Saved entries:

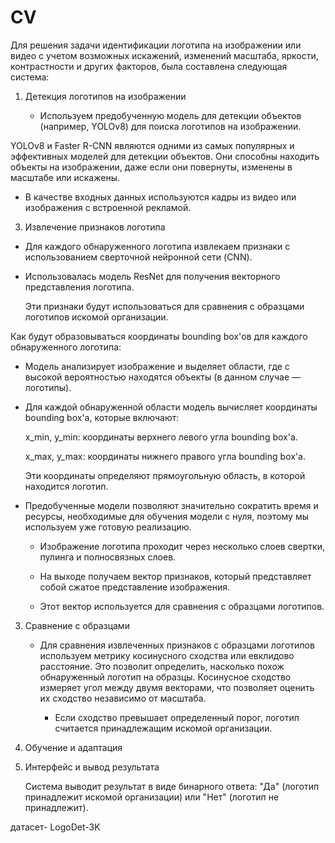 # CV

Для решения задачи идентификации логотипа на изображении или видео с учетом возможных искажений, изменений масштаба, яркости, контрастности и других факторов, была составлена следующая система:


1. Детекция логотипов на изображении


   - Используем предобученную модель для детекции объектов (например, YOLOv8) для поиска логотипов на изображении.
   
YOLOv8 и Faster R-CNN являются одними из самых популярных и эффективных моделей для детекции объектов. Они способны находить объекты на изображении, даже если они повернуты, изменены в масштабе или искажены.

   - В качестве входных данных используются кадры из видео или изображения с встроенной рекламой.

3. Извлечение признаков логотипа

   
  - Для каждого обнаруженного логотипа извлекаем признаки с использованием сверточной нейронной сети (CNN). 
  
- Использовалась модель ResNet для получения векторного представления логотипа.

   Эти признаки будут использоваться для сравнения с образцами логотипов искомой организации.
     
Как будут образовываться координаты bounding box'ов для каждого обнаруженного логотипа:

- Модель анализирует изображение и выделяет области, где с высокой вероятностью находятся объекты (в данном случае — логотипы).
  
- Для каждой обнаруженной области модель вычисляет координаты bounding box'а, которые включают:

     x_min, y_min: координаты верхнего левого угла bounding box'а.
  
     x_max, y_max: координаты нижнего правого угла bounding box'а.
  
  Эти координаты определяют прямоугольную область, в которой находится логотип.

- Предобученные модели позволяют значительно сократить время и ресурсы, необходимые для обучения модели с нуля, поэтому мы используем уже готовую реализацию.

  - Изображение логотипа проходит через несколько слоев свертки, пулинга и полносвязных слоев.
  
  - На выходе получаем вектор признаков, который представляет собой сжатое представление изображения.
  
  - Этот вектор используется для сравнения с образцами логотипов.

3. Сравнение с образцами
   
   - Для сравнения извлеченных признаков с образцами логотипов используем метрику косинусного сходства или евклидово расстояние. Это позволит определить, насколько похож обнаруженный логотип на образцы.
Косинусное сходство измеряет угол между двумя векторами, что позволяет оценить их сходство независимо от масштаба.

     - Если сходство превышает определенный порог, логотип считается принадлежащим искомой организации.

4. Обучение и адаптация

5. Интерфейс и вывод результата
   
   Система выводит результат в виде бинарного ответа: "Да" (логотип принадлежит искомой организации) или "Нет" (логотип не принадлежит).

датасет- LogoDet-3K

[Work to complete]
Of all the entries above, retype exactly the lines from the line with "- Использовалась модель" to the line with "- Модель анализирует", both included, and no others.

[Finished task]
- Использовалась модель ResNet для получения векторного представления логотипа.

   Эти признаки будут использоваться для сравнения с образцами логотипов искомой организации.
     
Как будут образовываться координаты bounding box'ов для каждого обнаруженного логотипа:

- Модель анализирует изображение и выделяет области, где с высокой вероятностью находятся объекты (в данном случае — логотипы).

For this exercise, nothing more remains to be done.